§ **Dataset entries**:
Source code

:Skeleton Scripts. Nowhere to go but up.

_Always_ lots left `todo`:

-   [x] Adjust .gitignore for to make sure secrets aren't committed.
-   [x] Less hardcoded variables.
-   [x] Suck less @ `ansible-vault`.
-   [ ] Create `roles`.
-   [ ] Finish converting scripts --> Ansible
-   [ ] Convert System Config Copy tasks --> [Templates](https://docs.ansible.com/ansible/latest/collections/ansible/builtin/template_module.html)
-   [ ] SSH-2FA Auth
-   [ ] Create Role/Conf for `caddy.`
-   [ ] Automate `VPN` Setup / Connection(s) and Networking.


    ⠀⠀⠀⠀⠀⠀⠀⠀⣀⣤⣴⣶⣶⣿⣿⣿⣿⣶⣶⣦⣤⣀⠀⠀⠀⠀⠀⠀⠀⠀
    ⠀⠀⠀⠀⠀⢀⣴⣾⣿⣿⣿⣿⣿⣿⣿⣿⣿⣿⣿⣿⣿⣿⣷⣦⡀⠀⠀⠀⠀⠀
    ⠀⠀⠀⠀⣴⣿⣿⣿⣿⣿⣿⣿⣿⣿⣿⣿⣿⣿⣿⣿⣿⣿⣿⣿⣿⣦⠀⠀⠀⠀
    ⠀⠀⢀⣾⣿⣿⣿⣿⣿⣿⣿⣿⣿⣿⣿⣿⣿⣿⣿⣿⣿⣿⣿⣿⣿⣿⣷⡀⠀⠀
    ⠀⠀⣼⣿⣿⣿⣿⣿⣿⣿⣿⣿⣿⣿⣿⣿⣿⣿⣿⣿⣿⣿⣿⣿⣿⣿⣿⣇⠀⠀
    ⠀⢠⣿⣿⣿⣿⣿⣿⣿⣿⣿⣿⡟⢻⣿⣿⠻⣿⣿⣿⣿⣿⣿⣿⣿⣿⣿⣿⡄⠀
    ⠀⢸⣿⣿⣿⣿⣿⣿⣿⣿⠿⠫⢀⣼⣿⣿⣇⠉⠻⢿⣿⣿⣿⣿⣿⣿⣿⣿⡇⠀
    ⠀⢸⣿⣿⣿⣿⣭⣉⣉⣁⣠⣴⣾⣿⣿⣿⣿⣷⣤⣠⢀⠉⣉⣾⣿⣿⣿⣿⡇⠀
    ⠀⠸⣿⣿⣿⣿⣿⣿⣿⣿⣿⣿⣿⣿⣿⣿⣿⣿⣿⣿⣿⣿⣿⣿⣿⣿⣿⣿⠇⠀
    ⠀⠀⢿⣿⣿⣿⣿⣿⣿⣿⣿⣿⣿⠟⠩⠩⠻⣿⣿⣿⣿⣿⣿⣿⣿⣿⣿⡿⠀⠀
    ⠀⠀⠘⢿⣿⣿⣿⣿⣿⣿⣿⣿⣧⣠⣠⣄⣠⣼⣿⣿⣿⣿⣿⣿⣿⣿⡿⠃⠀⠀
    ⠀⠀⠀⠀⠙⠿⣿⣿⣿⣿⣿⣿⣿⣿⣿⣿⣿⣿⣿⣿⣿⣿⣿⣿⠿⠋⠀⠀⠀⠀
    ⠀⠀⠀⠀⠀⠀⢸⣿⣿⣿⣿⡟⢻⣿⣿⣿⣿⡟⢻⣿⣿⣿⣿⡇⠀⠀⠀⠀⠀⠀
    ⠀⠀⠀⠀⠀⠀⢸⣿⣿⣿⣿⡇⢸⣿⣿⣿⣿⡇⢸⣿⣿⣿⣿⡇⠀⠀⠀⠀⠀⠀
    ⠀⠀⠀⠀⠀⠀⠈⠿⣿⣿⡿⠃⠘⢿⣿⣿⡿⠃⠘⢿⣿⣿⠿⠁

§ **Goal of the exercise**:
Retype all of the material, exactly as written.

§ **Problem solution**:
Source code

:Skeleton Scripts. Nowhere to go but up.

_Always_ lots left `todo`:

-   [x] Adjust .gitignore for to make sure secrets aren't committed.
-   [x] Less hardcoded variables.
-   [x] Suck less @ `ansible-vault`.
-   [ ] Create `roles`.
-   [ ] Finish converting scripts --> Ansible
-   [ ] Convert System Config Copy tasks --> [Templates](https://docs.ansible.com/ansible/latest/collections/ansible/builtin/template_module.html)
-   [ ] SSH-2FA Auth
-   [ ] Create Role/Conf for `caddy.`
-   [ ] Automate `VPN` Setup / Connection(s) and Networking.


    ⠀⠀⠀⠀⠀⠀⠀⠀⣀⣤⣴⣶⣶⣿⣿⣿⣿⣶⣶⣦⣤⣀⠀⠀⠀⠀⠀⠀⠀⠀
    ⠀⠀⠀⠀⠀⢀⣴⣾⣿⣿⣿⣿⣿⣿⣿⣿⣿⣿⣿⣿⣿⣿⣷⣦⡀⠀⠀⠀⠀⠀
    ⠀⠀⠀⠀⣴⣿⣿⣿⣿⣿⣿⣿⣿⣿⣿⣿⣿⣿⣿⣿⣿⣿⣿⣿⣿⣦⠀⠀⠀⠀
    ⠀⠀⢀⣾⣿⣿⣿⣿⣿⣿⣿⣿⣿⣿⣿⣿⣿⣿⣿⣿⣿⣿⣿⣿⣿⣿⣷⡀⠀⠀
    ⠀⠀⣼⣿⣿⣿⣿⣿⣿⣿⣿⣿⣿⣿⣿⣿⣿⣿⣿⣿⣿⣿⣿⣿⣿⣿⣿⣇⠀⠀
    ⠀⢠⣿⣿⣿⣿⣿⣿⣿⣿⣿⣿⡟⢻⣿⣿⠻⣿⣿⣿⣿⣿⣿⣿⣿⣿⣿⣿⡄⠀
    ⠀⢸⣿⣿⣿⣿⣿⣿⣿⣿⠿⠫⢀⣼⣿⣿⣇⠉⠻⢿⣿⣿⣿⣿⣿⣿⣿⣿⡇⠀
    ⠀⢸⣿⣿⣿⣿⣭⣉⣉⣁⣠⣴⣾⣿⣿⣿⣿⣷⣤⣠⢀⠉⣉⣾⣿⣿⣿⣿⡇⠀
    ⠀⠸⣿⣿⣿⣿⣿⣿⣿⣿⣿⣿⣿⣿⣿⣿⣿⣿⣿⣿⣿⣿⣿⣿⣿⣿⣿⣿⠇⠀
    ⠀⠀⢿⣿⣿⣿⣿⣿⣿⣿⣿⣿⣿⠟⠩⠩⠻⣿⣿⣿⣿⣿⣿⣿⣿⣿⣿⡿⠀⠀
    ⠀⠀⠘⢿⣿⣿⣿⣿⣿⣿⣿⣿⣧⣠⣠⣄⣠⣼⣿⣿⣿⣿⣿⣿⣿⣿⡿⠃⠀⠀
    ⠀⠀⠀⠀⠙⠿⣿⣿⣿⣿⣿⣿⣿⣿⣿⣿⣿⣿⣿⣿⣿⣿⣿⣿⠿⠋⠀⠀⠀⠀
    ⠀⠀⠀⠀⠀⠀⢸⣿⣿⣿⣿⡟⢻⣿⣿⣿⣿⡟⢻⣿⣿⣿⣿⡇⠀⠀⠀⠀⠀⠀
    ⠀⠀⠀⠀⠀⠀⢸⣿⣿⣿⣿⡇⢸⣿⣿⣿⣿⡇⢸⣿⣿⣿⣿⡇⠀⠀⠀⠀⠀⠀
    ⠀⠀⠀⠀⠀⠀⠈⠿⣿⣿⡿⠃⠘⢿⣿⣿⡿⠃⠘⢿⣿⣿⠿⠁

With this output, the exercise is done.